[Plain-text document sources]
============
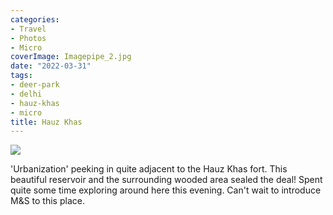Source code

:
 ```yaml
---
categories:
- Travel
- Photos
- Micro
coverImage: Imagepipe_2.jpg
date: "2022-03-31"
tags:
- deer-park
- delhi
- hauz-khas
- micro
title: Hauz Khas
---
```


![](images/Imagepipe_2-1200x1200.jpg)

'Urbanization' peeking in quite adjacent to the Hauz Khas fort. This beautiful reservoir and the surrounding wooded area sealed the deal! Spent quite some time exploring around here this evening. Can't wait to introduce M&S to this place.
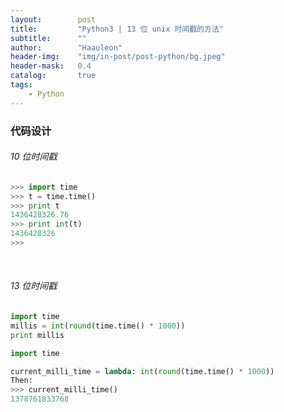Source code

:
```yaml
---
layout:        post
title:         "Python3 | 13 位 unix 时间戳的方法"
subtitle:      ""
author:        "Haauleon"
header-img:    "img/in-post/post-python/bg.jpeg"
header-mask:   0.4
catalog:       true
tags:
    - Python
---
```


### 代码设计
###### 10 位时间戳
```python
>>> import time
>>> t = time.time()
>>> print t
1436428326.76
>>> print int(t)
1436428326
>>> 
```

<br>

###### 13 位时间戳
```python
import time
millis = int(round(time.time() * 1000))
print millis
```

```python
import time

current_milli_time = lambda: int(round(time.time() * 1000))
Then:
>>> current_milli_time()
1378761833768
```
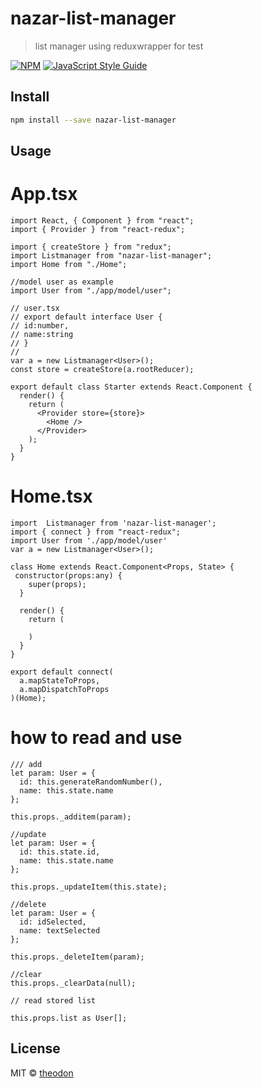 # nazar-list-manager

> list manager using reduxwrapper for test

[![NPM](https://img.shields.io/npm/v/nazar-list-manager.svg)](https://www.npmjs.com/package/nazar-list-manager) [![JavaScript Style Guide](https://img.shields.io/badge/code_style-standard-brightgreen.svg)](https://standardjs.com)

## Install

```bash
npm install --save nazar-list-manager
```

## Usage

# App.tsx

```tsx
import React, { Component } from "react";
import { Provider } from "react-redux";

import { createStore } from "redux";
import Listmanager from "nazar-list-manager";
import Home from "./Home";

//model user as example
import User from "./app/model/user";

// user.tsx
// export default interface User {
// id:number,
// name:string
// }
//
var a = new Listmanager<User>();
const store = createStore(a.rootReducer);

export default class Starter extends React.Component {
  render() {
    return (
      <Provider store={store}>
        <Home />
      </Provider>
    );
  }
}
```

# Home.tsx

```tsx
import  Listmanager from 'nazar-list-manager';
import { connect } from "react-redux";
import User from './app/model/user'
var a = new Listmanager<User>();

class Home extends React.Component<Props, State> {
 constructor(props:any) {
    super(props);
  }

  render() {
    return (

    )
  }
}

export default connect(
  a.mapStateToProps,
  a.mapDispatchToProps
)(Home);
```

# how to read and use

```tsx
/// add
let param: User = {
  id: this.generateRandomNumber(),
  name: this.state.name
};

this.props._additem(param);

//update
let param: User = {
  id: this.state.id,
  name: this.state.name
};

this.props._updateItem(this.state);

//delete
let param: User = {
  id: idSelected,
  name: textSelected
};

this.props._deleteItem(param);

//clear
this.props._clearData(null);

// read stored list

this.props.list as User[];
```

## License

MIT © [theodon](https://github.com/theodon)

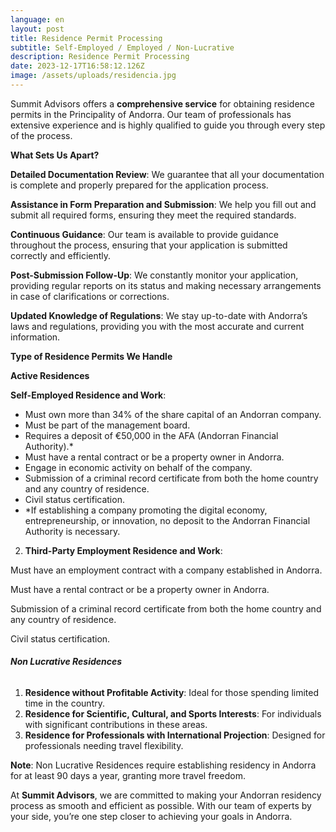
 ```yaml
---
language: en
layout: post
title: Residence Permit Processing
subtitle: Self-Employed / Employed / Non-Lucrative
description: Residence Permit Processing
date: 2023-12-17T16:58:12.126Z
image: /assets/uploads/residencia.jpg
---
```

Summit Advisors offers a **comprehensive service** for obtaining residence permits in the Principality of Andorra. Our team of professionals has extensive experience and is highly qualified to guide you through every step of the process.

**What Sets Us Apart?**

**Detailed Documentation Review**: We guarantee that all your documentation is complete and properly prepared for the application process.

**Assistance in Form Preparation and Submission**: We help you fill out and submit all required forms, ensuring they meet the required standards.

**Continuous Guidance**: Our team is available to provide guidance throughout the process, ensuring that your application is submitted correctly and efficiently.

**Post-Submission Follow-Up**: We constantly monitor your application, providing regular reports on its status and making necessary arrangements in case of clarifications or corrections.

**Updated Knowledge of Regulations**: We stay up-to-date with Andorra’s laws and regulations, providing you with the most accurate and current information.

**Type of Residence Permits We Handle**

**Active Residences**

**Self-Employed Residence and Work**:

* Must own more than 34% of the share capital of an Andorran company.
* Must be part of the management board.
* Requires a deposit of €50,000 in the AFA (Andorran Financial Authority).*
* Must have a rental contract or be a property owner in Andorra.
* Engage in economic activity on behalf of the company.
* Submission of a criminal record certificate from both the home country and any country of residence.
* Civil status certification.
* \*If establishing a company promoting the digital economy, entrepreneurship, or innovation, no deposit to the Andorran Financial Authority is necessary.

2. **Third-Party Employment Residence and Work**:

Must have an employment contract with a company established in Andorra.

Must have a rental contract or be a property owner in Andorra.

Submission of a criminal record certificate from both the home country and any country of residence.

Civil status certification.

###### **Non Lucrative Residences**

1. **Residence without Profitable Activity**: Ideal for those spending limited time in the country.
2. **Residence for Scientific, Cultural, and Sports Interests**: For individuals with significant contributions in these areas.
3. **Residence for Professionals with International Projection**: Designed for professionals needing travel flexibility.

**Note**: Non Lucrative Residences require establishing residency in Andorra for at least 90 days a year, granting more travel freedom.

At **Summit Advisors**, we are committed to making your Andorran residency process as smooth and efficient as possible. With our team of experts by your side, you’re one step closer to achieving your goals in Andorra.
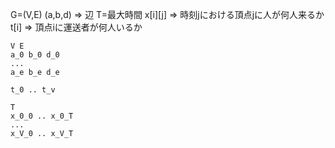 G=(V,E)
(a,b,d) => 辺
T=最大時間
x[i][j] => 時刻jにおける頂点jに人が何人来るか
t[i] => 頂点iに運送者が何人いるか

```text
V E
a_0 b_0 d_0
...
a_e b_e d_e

t_0 .. t_v

T 
x_0_0 .. x_0_T
...
x_V_0 .. x_V_T
```
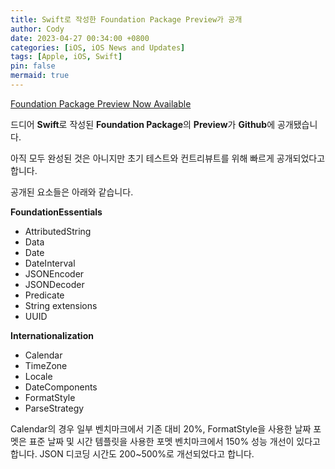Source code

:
 ```yaml
---
title: Swift로 작성한 Foundation Package Preview가 공개
author: Cody
date: 2023-04-27 00:34:00 +0800
categories: [iOS, iOS News and Updates]
tags: [Apple, iOS, Swift]
pin: false
mermaid: true
---
```


[Foundation Package Preview Now Available](https://www.swift.org/blog/foundation-preview-now-available/)

드디어 **Swift**로 작성된 **Foundation Package**의 **Preview**가 **Github**에 공개됐습니다.

아직 모두 완성된 것은 아니지만 초기 테스트와 컨트리뷰트를 위해 빠르게 공개되었다고 합니다.

공개된 요소들은 아래와 같습니다.

**FoundationEssentials**

- AttributedString
- Data
- Date
- DateInterval
- JSONEncoder
- JSONDecoder
- Predicate
- String extensions
- UUID

**Internationalization**

- Calendar
- TimeZone
- Locale
- DateComponents
- FormatStyle
- ParseStrategy

Calendar의 경우 일부 벤치마크에서 기존 대비 20%, FormatStyle을 사용한 날짜 포멧은 표준 날짜 및 시간 템플릿을 사용한 포멧 벤치마크에서 150% 성능 개선이 있다고 합니다. JSON 디코딩 시간도 200~500%로 개선되었다고 합니다.
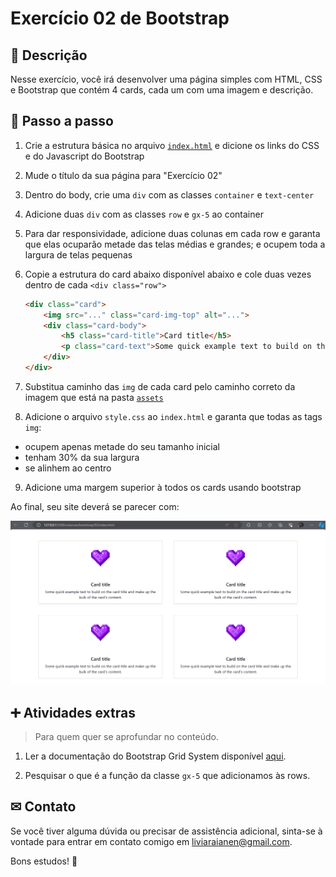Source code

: # Exercício 02 de Bootstrap

## 📝 Descrição 

Nesse exercício, você irá desenvolver uma página simples com HTML, CSS e Bootstrap que contém 4 cards, cada um com uma imagem e descrição.

## 📑 Passo a passo

1. Crie a estrutura básica no arquivo [`index.html`](./index.html) e dicione os links do CSS e do Javascript do Bootstrap

2. Mude o título da sua página para "Exercício 02"

3. Dentro do body, crie uma `div` com as classes `container` e `text-center`

4. Adicione duas `div` com as classes `row` e `gx-5` ao container 

5. Para dar responsividade, adicione duas colunas em cada row e garanta que elas ocuparão metade das telas médias e grandes; e ocupem toda a largura de telas pequenas

6. Copie a estrutura do card abaixo disponível abaixo e cole duas vezes dentro de cada `<div class="row">`

    ```html
    <div class="card">
        <img src="..." class="card-img-top" alt="...">
        <div class="card-body">
            <h5 class="card-title">Card title</h5>
            <p class="card-text">Some quick example text to build on the card title and make up the bulk of the card's content.</p>
        </div>
    </div>
    ```

7. Substitua caminho das `img` de cada card pelo caminho correto da imagem que está na pasta [`assets`](./assets/)

8. Adicione o arquivo `style.css` ao `index.html` e garanta que todas as tags `img`:

- ocupem apenas metade do seu tamanho inicial
- tenham 30% da sua largura
- se alinhem ao centro

9. Adicione uma margem superior à todos os cards usando bootstrap

Ao final, seu site deverá se parecer com:

![tela com 4 cards cada um contendo uma imagem animada de coração, um título e um texto de exemplo](./assets/resultado.gif)

## ➕ Atividades extras
> Para quem quer se aprofundar no conteúdo.

1. Ler a documentação do Bootstrap Grid System disponível [aqui](https://getbootstrap.com/docs/5.3/layout/grid/).

2. Pesquisar o que é a função da classe `gx-5` que adicionamos às rows.

## ✉ Contato

Se você tiver alguma dúvida ou precisar de assistência adicional, sinta-se à vontade para entrar em contato comigo em [liviaraianen@gmail.com](mailto:liviaraianen@gmail.com). 

Bons estudos! 💜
============
### Task to carry out
Read through the records above and copy the lines that contain "você".

### Exercise output
Nesse exercício, você irá desenvolver uma página simples com HTML, CSS e Bootstrap que contém 4 cards, cada um com uma imagem e descrição.
Se você tiver alguma dúvida ou precisar de assistência adicional, sinta-se à vontade para entrar em contato comigo em [liviaraianen@gmail.com](mailto:liviaraianen@gmail.com). 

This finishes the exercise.